How to treat your boyfriend or girlfriend who’s losing trust in you out of grief

admo1900 asks: There is a girl I am in love with. We have been in a relationship for two and half years. Some problems arose in our relationship when her parents pressured her to get married. Then a tragedy happened in her life – she lost her father. Now she thinks I never supported her through it, although I did what I could at that time. There is another friend she is getting close to, but I know the guy, and what he is showing her is not good. I want to marry her and I don’t know whether she’ll choose me or not. I love her the most, more than her own family, but she never understands this. What should I do to make our bond stronger than it was before?

Hi admo1900 –



Wow, this is a really sad, terrible situation. And it certainly makes sense to me, I think. Let me try:


You and this girl have been involved for a while, and her parents had some concerns about the relationship. Then her father, who I’m sure she loved dearly, died. She felt awful, and I’m sure all sorts of mixed feelings came in – including guilt about her relationship with you. (Even though you were supportive, and even if you never did anything wrong, it’s normal for a girl to feel like having a boyfriend is kind of like cheating on her father, the first man in her life). So now she’s pulling away from you, maybe even to the point of getting involved with a not-good guy.


I wish I had an easy answer for you, but there isn’t one. The only thing you can do is just what people have been asking us pups to do over and over again for all time: sit, stay, and heel.


First, Sit: You want to do all sorts of things. You want to prove that she’s wrong about your non-support, you want to prove to her that you love her, you want… and none of these will work. Not right now. You just need to stop trying, sit down, breathe, and take care of yourself. She won’t be able to hear any of the arguments you’re making right now.
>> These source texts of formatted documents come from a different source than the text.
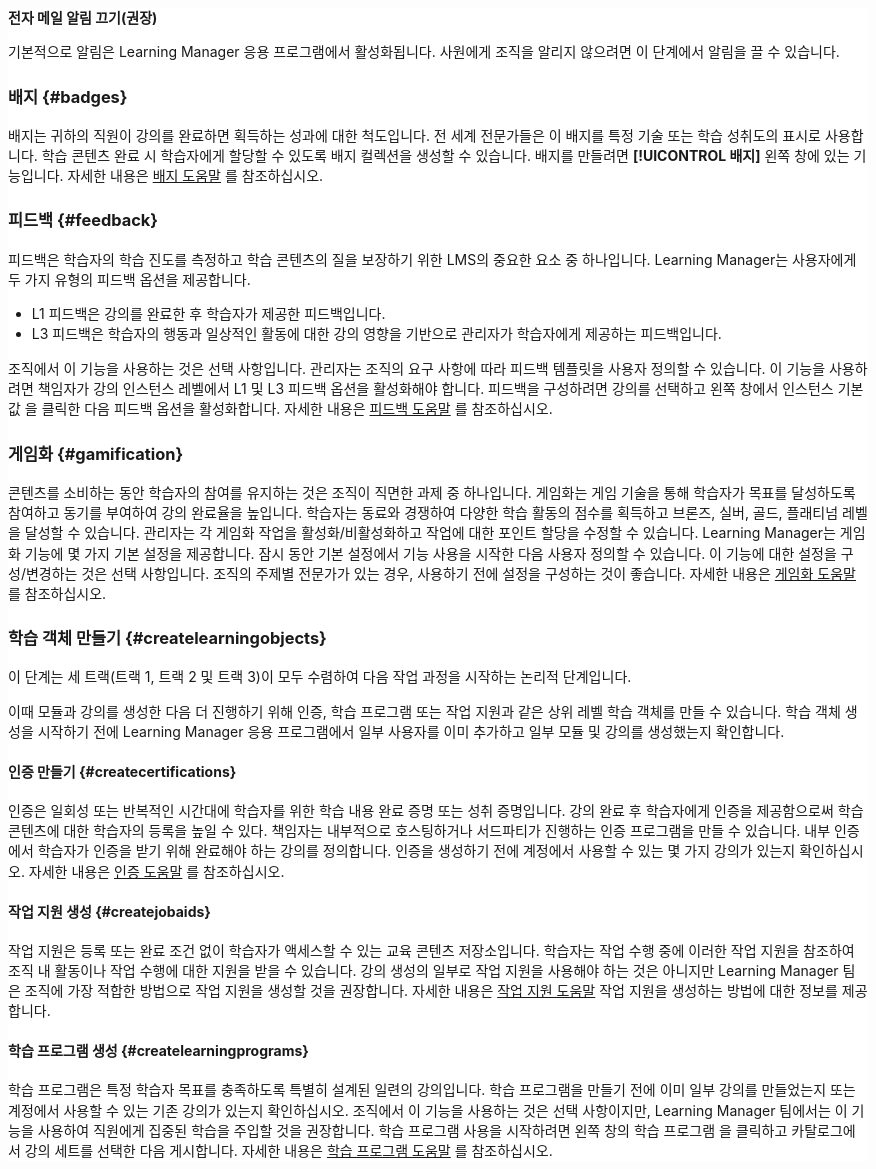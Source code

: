 **전자 메일 알림 끄기(권장)**

기본적으로 알림은 Learning Manager 응용 프로그램에서 활성화됩니다. 사원에게 조직을 알리지 않으려면 이 단계에서 알림을 끌 수 있습니다.

### 배지 {#badges}

배지는 귀하의 직원이 강의를 완료하면 획득하는 성과에 대한 척도입니다. 전 세계 전문가들은 이 배지를 특정 기술 또는 학습 성취도의 표시로 사용합니다. 학습 콘텐츠 완료 시 학습자에게 할당할 수 있도록 배지 컬렉션을 생성할 수 있습니다. 배지를 만들려면 **[!UICONTROL 배지]** 왼쪽 창에 있는 기능입니다. 자세한 내용은  [배지 도움말](feature-summary/badges.md) 를 참조하십시오.

### 피드백 {#feedback}

피드백은 학습자의 학습 진도를 측정하고 학습 콘텐츠의 질을 보장하기 위한 LMS의 중요한 요소 중 하나입니다. Learning Manager는 사용자에게 두 가지 유형의 피드백 옵션을 제공합니다.

* L1 피드백은 강의를 완료한 후 학습자가 제공한 피드백입니다.
* L3 피드백은 학습자의 행동과 일상적인 활동에 대한 강의 영향을 기반으로 관리자가 학습자에게 제공하는 피드백입니다.

조직에서 이 기능을 사용하는 것은 선택 사항입니다. 관리자는 조직의 요구 사항에 따라 피드백 템플릿을 사용자 정의할 수 있습니다. 이 기능을 사용하려면 책임자가 강의 인스턴스 레벨에서 L1 및 L3 피드백 옵션을 활성화해야 합니다. 피드백을 구성하려면 강의를 선택하고 왼쪽 창에서 인스턴스 기본값 을 클릭한 다음 피드백 옵션을 활성화합니다. 자세한 내용은 [피드백 도움말](feature-summary/courses.md) 를 참조하십시오.

### 게임화 {#gamification}

콘텐츠를 소비하는 동안 학습자의 참여를 유지하는 것은 조직이 직면한 과제 중 하나입니다. 게임화는 게임 기술을 통해 학습자가 목표를 달성하도록 참여하고 동기를 부여하여 강의 완료율을 높입니다. 학습자는 동료와 경쟁하여 다양한 학습 활동의 점수를 획득하고 브론즈, 실버, 골드, 플래티넘 레벨을 달성할 수 있습니다. 관리자는 각 게임화 작업을 활성화/비활성화하고 작업에 대한 포인트 할당을 수정할 수 있습니다. Learning Manager는 게임화 기능에 몇 가지 기본 설정을 제공합니다. 잠시 동안 기본 설정에서 기능 사용을 시작한 다음 사용자 정의할 수 있습니다. 이 기능에 대한 설정을 구성/변경하는 것은 선택 사항입니다. 조직의 주제별 전문가가 있는 경우, 사용하기 전에 설정을 구성하는 것이 좋습니다. 자세한 내용은 [게임화 도움말](feature-summary/gamification.md) 를 참조하십시오.

### 학습 객체 만들기 {#createlearningobjects}

이 단계는 세 트랙(트랙 1, 트랙 2 및 트랙 3)이 모두 수렴하여 다음 작업 과정을 시작하는 논리적 단계입니다.

이때 모듈과 강의를 생성한 다음 더 진행하기 위해 인증, 학습 프로그램 또는 작업 지원과 같은 상위 레벨 학습 객체를 만들 수 있습니다. 학습 객체 생성을 시작하기 전에 Learning Manager 응용 프로그램에서 일부 사용자를 이미 추가하고 일부 모듈 및 강의를 생성했는지 확인합니다.

#### 인증 만들기 {#createcertifications}

인증은 일회성 또는 반복적인 시간대에 학습자를 위한 학습 내용 완료 증명 또는 성취 증명입니다. 강의 완료 후 학습자에게 인증을 제공함으로써 학습 콘텐츠에 대한 학습자의 등록을 높일 수 있다. 책임자는 내부적으로 호스팅하거나 서드파티가 진행하는 인증 프로그램을 만들 수 있습니다. 내부 인증에서 학습자가 인증을 받기 위해 완료해야 하는 강의를 정의합니다. 인증을 생성하기 전에 계정에서 사용할 수 있는 몇 가지 강의가 있는지 확인하십시오. 자세한 내용은  [인증 도움말](feature-summary/certifications.md) 를 참조하십시오.

#### 작업 지원 생성 {#createjobaids}

작업 지원은 등록 또는 완료 조건 없이 학습자가 액세스할 수 있는 교육 콘텐츠 저장소입니다. 학습자는 작업 수행 중에 이러한 작업 지원을 참조하여 조직 내 활동이나 작업 수행에 대한 지원을 받을 수 있습니다. 강의 생성의 일부로 작업 지원을 사용해야 하는 것은 아니지만 Learning Manager 팀은 조직에 가장 적합한 방법으로 작업 지원을 생성할 것을 권장합니다. 자세한 내용은  [작업 지원 도움말](../authors/feature-summary/job-aids.md) 작업 지원을 생성하는 방법에 대한 정보를 제공합니다.

#### 학습 프로그램 생성 {#createlearningprograms}

학습 프로그램은 특정 학습자 목표를 충족하도록 특별히 설계된 일련의 강의입니다. 학습 프로그램을 만들기 전에 이미 일부 강의를 만들었는지 또는 계정에서 사용할 수 있는 기존 강의가 있는지 확인하십시오.  조직에서 이 기능을 사용하는 것은 선택 사항이지만, Learning Manager 팀에서는 이 기능을 사용하여 직원에게 집중된 학습을 주입할 것을 권장합니다. 학습 프로그램 사용을 시작하려면 왼쪽 창의 학습 프로그램 을 클릭하고 카탈로그에서 강의 세트를 선택한 다음 게시합니다. 자세한 내용은 [학습 프로그램 도움말](feature-summary/learning-programs.md) 를 참조하십시오.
Second, Stay: If you love her the way you’re saying, don’t try for “revenge” by dating other girls, or saying mean things about her and that guy on social media. Just be yourself, your best self.


And third, Heel: While I’m saying to give her space, also don’t pull too far away; always let her know you’re there for her. If you’re right about this guy, he’s going to pull something lousy, and she’ll want the shoulder of the guy who has always been there for her. Her emotions are likely to be constantly changing for a while – she’ll pull away from you, come closer, be all about family, get angry at them… Can you just keep yourself available through all that?


My friend, I wish I could guarantee that this would work, and that she’d soon come back to you, realizing your love is everything she needs. I can’t, any more than I can guarantee to a dog in a pound that being sweet will get someone to take them home.


But I do know that what I’m suggesting will give you the best chance of her coming back to you, just as I know that growling and snarling are bad ideas for pound puppies to do to visitors.


Your love is exactly what she’ll need to get through this awful experience. I hope she figures that out soon.